Scrapers are an Advertiser's Best Friend?

Posted on November 15, 2010

I’m going to file this one under “stuff you shouldn’t have to know but which is pretty useful in this imperfect world in which we live”. The truth of the matter is that sometimes the quickest way to get the information you need is to scrape a client’s site. In this post I will give a quick overview of how to do this.

I recently bought a sleeping bag from www.outdoorkit.co.uk. I found their site through a PPC advert but they were not advertising on the product I bought (even though they had it in stock and everything). I spy a missed opportunity in the long tail for whoever is managing their PPC spend.

I think that when adding a long list of product specific keywords and ad groups to an account spreadsheet munging is a perfectly acceptable practice. I know that in an ideal world every product would have a carefully customized and handcrafted ad group with bespoke ad texts but this is rarely worth the effort for a keyword that will get <20 searches a month. Creating keyword combinations and ad texts in a spreadsheet is fairly simple as long as you have access to all the data you need. This is not normally very easy. The following conversation is typical:

Me:Hi, can you get me a list of all your products with prices and a brief description of the product category please?

Marketing Manager: Sure, no problem. I’ll get onto the IT team for you. They will be able to make you a spreadsheet

As soon as I hear that my question is going to go to the IT department I know that it will almost certainly be quicker for me to get the information I need by scraping.

Let’s think what information I want in order to include all products in their paid search account:

  1. Landing page URL
  2. Product name
  3. The type of product (sleeping bag, stove, hiking boot etc.)
  4. Maybe the price

The first thing I want is a list of landing page URLs. It would be possible to collect these by writing a program to spider the site or using something like Xenu Link Sleuth but in this case there is an easier way: Outdoor Kit have a sitemap.

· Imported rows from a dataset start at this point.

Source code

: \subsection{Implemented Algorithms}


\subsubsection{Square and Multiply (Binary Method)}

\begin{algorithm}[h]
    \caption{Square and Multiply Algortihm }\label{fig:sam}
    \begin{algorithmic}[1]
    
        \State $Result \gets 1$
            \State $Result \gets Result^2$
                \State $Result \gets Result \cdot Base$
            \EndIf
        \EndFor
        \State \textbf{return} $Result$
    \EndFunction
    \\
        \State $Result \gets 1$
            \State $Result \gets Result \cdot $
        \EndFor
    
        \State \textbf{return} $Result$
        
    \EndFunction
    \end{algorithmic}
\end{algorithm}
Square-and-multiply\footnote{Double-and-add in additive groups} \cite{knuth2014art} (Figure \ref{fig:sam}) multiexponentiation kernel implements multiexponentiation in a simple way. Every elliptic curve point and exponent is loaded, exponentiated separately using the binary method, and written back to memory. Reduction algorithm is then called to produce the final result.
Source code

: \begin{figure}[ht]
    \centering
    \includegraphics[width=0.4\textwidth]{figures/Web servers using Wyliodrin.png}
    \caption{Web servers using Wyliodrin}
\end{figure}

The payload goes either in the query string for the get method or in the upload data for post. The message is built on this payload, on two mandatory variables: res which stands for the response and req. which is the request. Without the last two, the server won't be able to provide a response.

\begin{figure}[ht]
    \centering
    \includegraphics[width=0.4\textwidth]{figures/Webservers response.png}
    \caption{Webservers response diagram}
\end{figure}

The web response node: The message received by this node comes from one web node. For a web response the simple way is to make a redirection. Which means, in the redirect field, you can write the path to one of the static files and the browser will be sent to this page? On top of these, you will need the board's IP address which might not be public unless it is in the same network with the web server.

Google Spreadsheet has a pretty cool function called “importXML” that we can use to retrieve the sitemap and extract the information we want. You can see my spreadsheet for the Outdoor Kit sitemap here. Excel also has the ability to import XML from the web, but I prefer Google Spreadsheet for this.

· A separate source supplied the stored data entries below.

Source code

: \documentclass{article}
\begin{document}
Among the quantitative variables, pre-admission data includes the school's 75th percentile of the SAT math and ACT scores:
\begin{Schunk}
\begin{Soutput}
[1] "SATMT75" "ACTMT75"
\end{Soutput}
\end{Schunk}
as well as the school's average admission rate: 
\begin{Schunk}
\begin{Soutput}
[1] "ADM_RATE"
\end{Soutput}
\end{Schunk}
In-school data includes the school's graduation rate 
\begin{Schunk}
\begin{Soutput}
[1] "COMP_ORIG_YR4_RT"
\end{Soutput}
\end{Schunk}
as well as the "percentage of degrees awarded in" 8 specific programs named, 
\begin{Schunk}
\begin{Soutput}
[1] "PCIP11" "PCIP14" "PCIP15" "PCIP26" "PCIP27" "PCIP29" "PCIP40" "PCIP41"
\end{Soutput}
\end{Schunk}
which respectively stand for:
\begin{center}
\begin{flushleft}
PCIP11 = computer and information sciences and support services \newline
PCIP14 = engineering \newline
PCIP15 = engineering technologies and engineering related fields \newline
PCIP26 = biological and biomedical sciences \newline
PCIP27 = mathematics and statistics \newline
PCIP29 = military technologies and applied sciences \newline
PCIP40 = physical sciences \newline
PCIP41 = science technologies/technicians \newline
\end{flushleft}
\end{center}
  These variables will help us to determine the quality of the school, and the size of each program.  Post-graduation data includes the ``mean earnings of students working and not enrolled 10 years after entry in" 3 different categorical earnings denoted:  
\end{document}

The importXML function takes two arguments; the first is the URL of the XML file (in this case “http://www.outdoorkit.co.uk/sitemap.xml”), and the second is an Xpath function to extract the important data. You don’t need to learn much Xpath for this; all you need to remember is that “//loc” will extract all the URLs from the sitemap.

The next two columns in the spreadsheet are filters on the list of URLs. I have one column that contains all the product pages, and one that contains all the category pages.

The next thing is to write a program that will take our list of webpages and extract the information we want from each one. I recommend using Python’s Beautiful Soup library for this but there are many other options. Unless all your client’s use the same template you will have to rewrite the parsing bit of your program for each client.

Parsing using Beautiful Soup is quite easy. Here is code that can be used to extract product landing pages, product name and product prices from a category page of Outdoor Kit:

import urllib2
from BeautifulSoup import BeautifulSoup

page = urllib2.urlopen('INSERT PAGE URL HERE;)
soup = BeautifulSoup(page)

products = soup.findAll("div", "txt")

for product in products:
  print str(product.h2.a.get('href'))+", "+str(product.h2.a.contents[0])+", "+str(product.find('div', 'price').contents[0]

This will print out the required information in CSV format. Of course, this output should be written to a file rather than sdout if you actually wanted to use the data.

Information about the product category is also available. Working this information into the program is left as an exercise for the reader.

So there you have it; this is why I think a little bit of knowledge about scraping and parsing can be useful for a Search Engine Marketer.